PITTSBURGH -- Pirates manager Clint Hurdle called it "open season" on catchers after Chicago Cubs first baseman Anthony Rizzo took out the legs of catcher Elias Diaz on a force play at home plate in the eighth inning of Monday's 7-0 win by the Cubs.

Rizzo was easily out at home on the ground ball hit to shortstop Sean Rodriguez, but as Diaz turned to throw to first base for the double play, Rizzo slid into his legs before crossing home plate. Diaz's throw sailed into right field, allowing two runs to score.

"My position and my question is that, at the end of the day, we've put a rule in at home plate to protect the catchers," Hurdle said after he was ejected. "Everybody is going to see the play and say this is the play you can make on the catcher on his most vulnerable position.
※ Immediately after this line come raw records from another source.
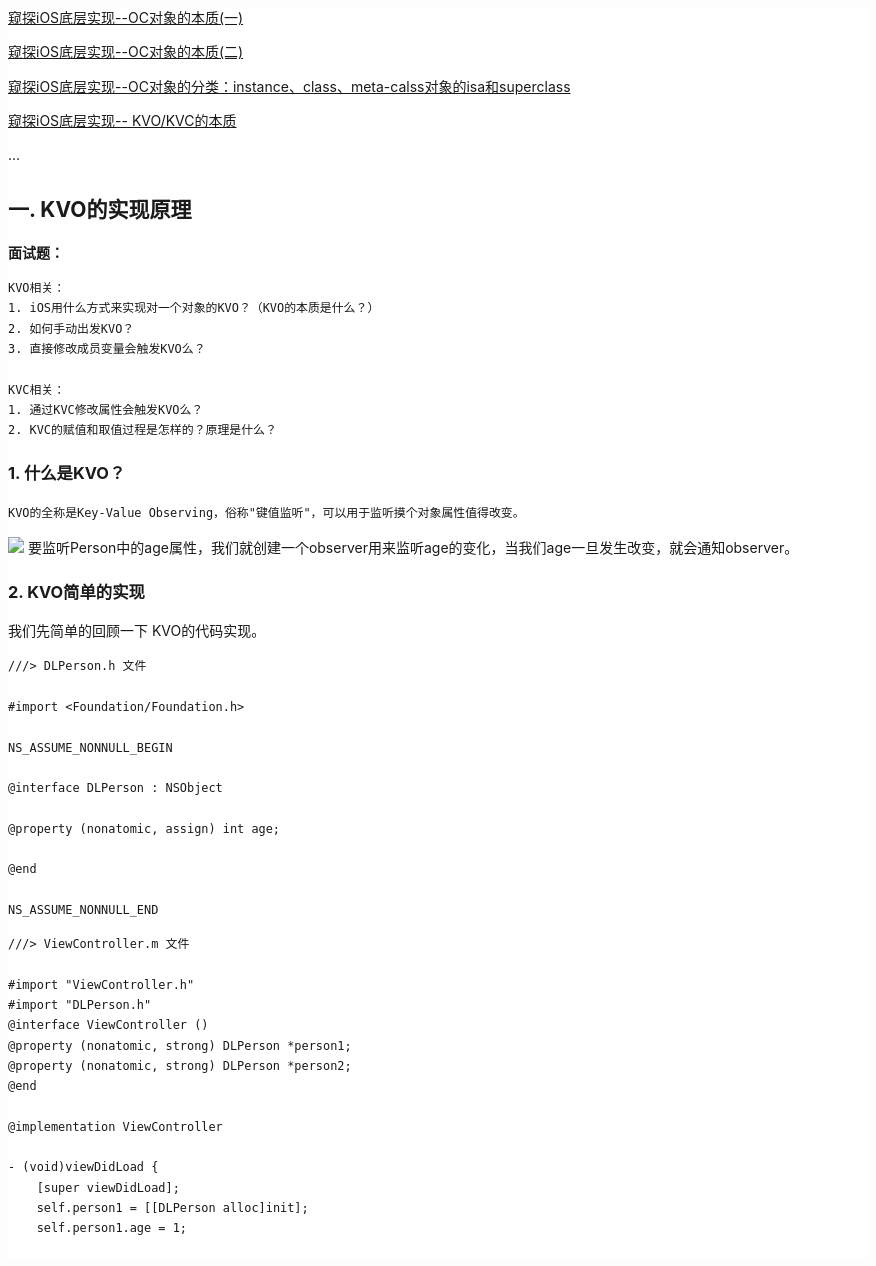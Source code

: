 [窥探iOS底层实现--OC对象的本质(一)](http://www.hsdian.cn/?p=200)

[窥探iOS底层实现--OC对象的本质(二)](http://www.hsdian.cn/?p=138)

[窥探iOS底层实现--OC对象的分类：instance、class、meta-calss对象的isa和superclass](http://www.hsdian.cn/?p=146)

[窥探iOS底层实现-- KVO/KVC的本质](https://juejin.im/post/5c2189dee51d454517589c8b)

...

## 一. KVO的实现原理

**面试题：**

    KVO相关：
    1. iOS用什么方式来实现对一个对象的KVO？（KVO的本质是什么？）
    2. 如何手动出发KVO？
    3. 直接修改成员变量会触发KVO么？
    
    KVC相关： 
    1. 通过KVC修改属性会触发KVO么？
    2. KVC的赋值和取值过程是怎样的？原理是什么？

### 1. 什么是KVO？

    KVO的全称是Key-Value Observing，俗称"键值监听"，可以用于监听摸个对象属性值得改变。

 



![](https://user-gold-cdn.xitu.io/2018/12/26/167e910c7b4d94ae?w=1524&h=376&f=png&s=36366)
要监听Person中的age属性，我们就创建一个observer用来监听age的变化，当我们age一旦发生改变，就会通知observer。

### 2. KVO简单的实现
我们先简单的回顾一下 KVO的代码实现。
```objc
///> DLPerson.h 文件

#import <Foundation/Foundation.h>

NS_ASSUME_NONNULL_BEGIN

@interface DLPerson : NSObject

@property (nonatomic, assign) int age;

@end

NS_ASSUME_NONNULL_END
```
```objc
///> ViewController.m 文件

#import "ViewController.h"
#import "DLPerson.h"
@interface ViewController ()
@property (nonatomic, strong) DLPerson *person1;
@property (nonatomic, strong) DLPerson *person2;
@end

@implementation ViewController

- (void)viewDidLoad {
    [super viewDidLoad];
    self.person1 = [[DLPerson alloc]init];
    self.person1.age = 1;
    
```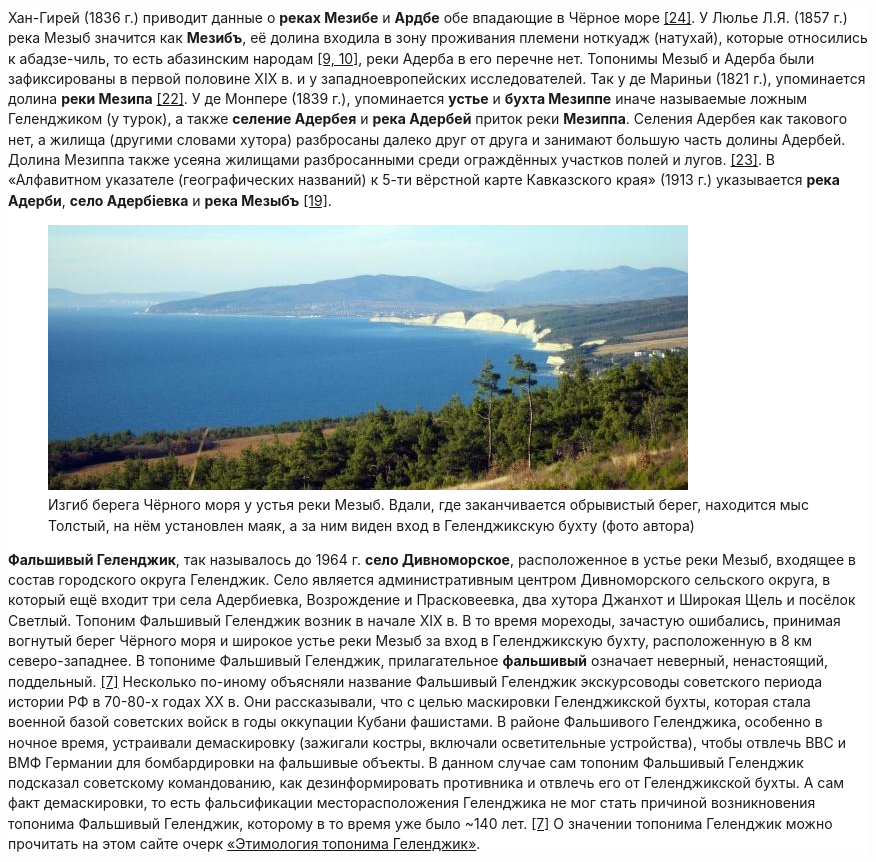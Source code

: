 Хан-Гирей (1836 г.) приводит данные о **реках Мезибе** и **Ардбе** обе впадающие в Чёрное море [[24]](#t52-[24]). У Люлье Л.Я. (1857 г.) река Мезыб значится как **Мезибъ**, её долина входила в зону проживания племени ноткуадж (натухай), которые относились к абадзе-чиль, то есть абазинским народам [[9, 10]](#t52-[9]), реки Адерба в его перечне нет. Топонимы Мезыб и Адерба были зафиксированы в первой половине ХIХ в. и у западноевропейских исследователей. Так у де Мариньи (1821 г.), упоминается долина **реки Мезипа** [[22]](#t52-[22]). У де Монпере (1839 г.), упоминается **устье** и **бухта Мезиппе** иначе называемые ложным Геленджиком (у турок), а также **селение Адербея** и **река Адербей** приток реки **Мезиппа**. Селения Адербея как такового нет, а жилища (другими словами хутора) разбросаны далеко друг от друга и занимают большую часть долины Адербей. Долина Мезиппа также усеяна жилищами разбросанными среди ограждённых участков полей и лугов. [[23]](#t52-[23]). В «Алфавитном указателе (географических названий) к 5-ти вёрстной карте Кавказского края» (1913 г.) указывается **река Адерби**, **село Адербiевка** и **река Мезыбъ** [[19]](#t52-[19]).

<figure>
	<a href="/img/toponymy/aderba/bend-Black-Sea-coast-mouth-Mezyb-River-b.jpg" title="Изгиб берега Чёрного моря у устья реки Мезыб"><img src="/img/toponymy/aderba/bend-Black-Sea-coast-mouth-Mezyb-River.jpg" alt="Изгиб берега Чёрного моря у устья реки Мезыб" width="640" height="265"/></a>
	<figcaption>Изгиб берега Чёрного моря у устья реки Мезыб. Вдали, где заканчивается обрывистый берег, находится мыс Толстый, на нём установлен маяк, а за ним виден вход в Геленджикскую бухту (фото автора)</figcaption>
</figure>

**Фальшивый Геленджик**, так называлось до 1964 г. **село Дивноморское**, расположенное в устье реки Мезыб, входящее в состав городского округа Геленджик. Село является административным центром Дивноморского сельского округа, в который ещё входит три села Адербиевка, Возрождение и Прасковеевка, два хутора Джанхот и Широкая Щель и посёлок Светлый. Топоним Фальшивый Геленджик возник в начале ХIХ в. В то время мореходы, зачастую ошибались, принимая вогнутый берег Чёрного моря и широкое устье реки Мезыб за вход в Геленджикскую бухту, расположенную в 8 км северо-западнее. В топониме Фальшивый Геленджик, прилагательное **фальшивый** означает неверный, ненастоящий, поддельный. [[7]](#t52-[7]) Несколько по-иному объясняли название Фальшивый Геленджик экскурсоводы советского периода истории РФ в 70-80-х годах ХХ в. Они рассказывали, что с целью маскировки Геленджикской бухты, которая стала военной базой советских войск в годы оккупации Кубани фашистами. В районе Фальшивого Геленджика, особенно в ночное время, устраивали демаскировку (зажигали костры, включали осветительные устройства), чтобы отвлечь ВВС и ВМФ Германии для бомбардировки на фальшивые объекты. В данном случае сам топоним Фальшивый Геленджик подсказал советскому командованию, как дезинформировать противника и отвлечь его от Геленджикской бухты. А сам факт демаскировки, то есть фальсификации месторасположения Геленджика не мог стать причиной возникновения топонима Фальшивый Геленджик, которому в то время уже было ~140 лет. [[7]](#t52-[7]) О значении топонима Геленджик можно прочитать на этом сайте очерк [«Этимология топонима Геленджик»](/toponymy/gelendzhik/).

<figure>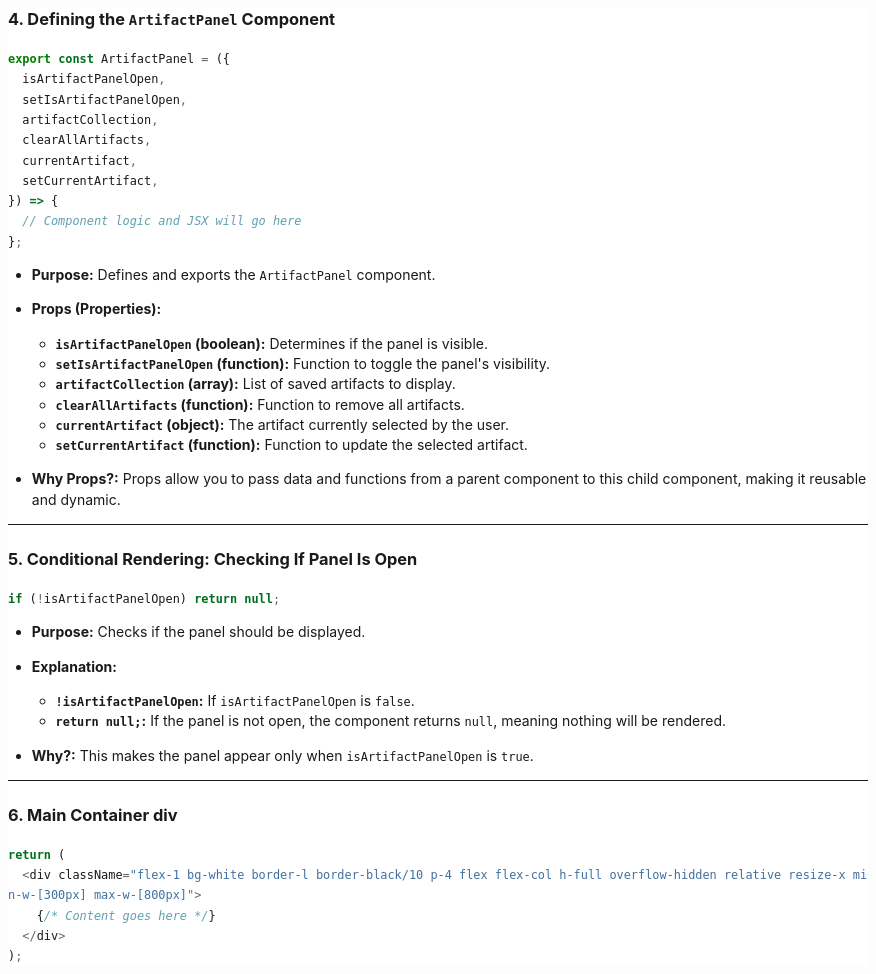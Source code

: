 
### 4. Defining the `ArtifactPanel` Component

```javascript
export const ArtifactPanel = ({
  isArtifactPanelOpen,
  setIsArtifactPanelOpen,
  artifactCollection,
  clearAllArtifacts,
  currentArtifact,
  setCurrentArtifact,
}) => {
  // Component logic and JSX will go here
};
```

- **Purpose:** Defines and exports the `ArtifactPanel` component.
- **Props (Properties):**
  - **`isArtifactPanelOpen` (boolean):** Determines if the panel is visible.
  - **`setIsArtifactPanelOpen` (function):** Function to toggle the panel's visibility.
  - **`artifactCollection` (array):** List of saved artifacts to display.
  - **`clearAllArtifacts` (function):** Function to remove all artifacts.
  - **`currentArtifact` (object):** The artifact currently selected by the user.
  - **`setCurrentArtifact` (function):** Function to update the selected artifact.

- **Why Props?:** Props allow you to pass data and functions from a parent component to this child component, making it reusable and dynamic.

---

### 5. Conditional Rendering: Checking If Panel Is Open

```javascript
if (!isArtifactPanelOpen) return null;
```

- **Purpose:** Checks if the panel should be displayed.
- **Explanation:**
  - **`!isArtifactPanelOpen`:** If `isArtifactPanelOpen` is `false`.
  - **`return null;`:** If the panel is not open, the component returns `null`, meaning nothing will be rendered.

- **Why?:** This makes the panel appear only when `isArtifactPanelOpen` is `true`.

---

### 6. Main Container div

```javascript
return (
  <div className="flex-1 bg-white border-l border-black/10 p-4 flex flex-col h-full overflow-hidden relative resize-x min-w-[300px] max-w-[800px]">
    {/* Content goes here */}
  </div>
);
```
He's completely exposed. He's completely out in front of the plate. He has no defense whatsoever."

Rizzo doesn't deny looking to make contact in order to break up the double play, but both the call on the field and the ensuing review claimed it was a legal slide.

"You have to go in and break the double play up," Rizzo said. "I'm not trying to hurt anyone. Plays like that are scary, but at the same time, you have to play hard."

Diaz agreed with his manager.

"In my personal opinion, I don't think it was a good slide," Diaz said through his interpreter. "I understand that there's old-school baseball, but we're not in old-school baseball anymore. There are new rules and things we've submitted to, and even us as catchers have mentally prepared ourselves for, and I don't agree that that's a legal slide."

Diaz stayed in the game, and he and Rizzo had a short conversation the next time he came to the plate. Hurdle said he was "surprised" the call wasn't overturned, and he subsequently got thrown out of the game, while his counterpart, Joe Maddon, nearly did too. Maddon's beef was with the idea that the play is even reviewable.

"It was a perfect play by Rizzo," Maddon said. "My concern is they are teaching fans the wrong thing. The fans' reaction to Rizz the next time he comes up indicates they think he did something wrong. ... That's how you should teach your kids to slide, to break up a double play at home plate."

Rizzo was booed when he came to bat in the ninth but said he was relieved that Diaz wasn't injured and sees both sides.

"If you flip it around and one of their guys did it to us, are we sitting here saying the same thing?" Rizzo said of calling it an illegal slide. "I don't think so. ... I appreciate a few of their guys saying to me, 'That's a clean play. Didn't look like you were trying to hit him.'

"It's one of those plays I'm sure will be talked about a little bit, but I don't think it's anything too crazy."

Diaz was asked if he almost came out of the game.

"For me to come out of that game, he needed to break my leg," Diaz said.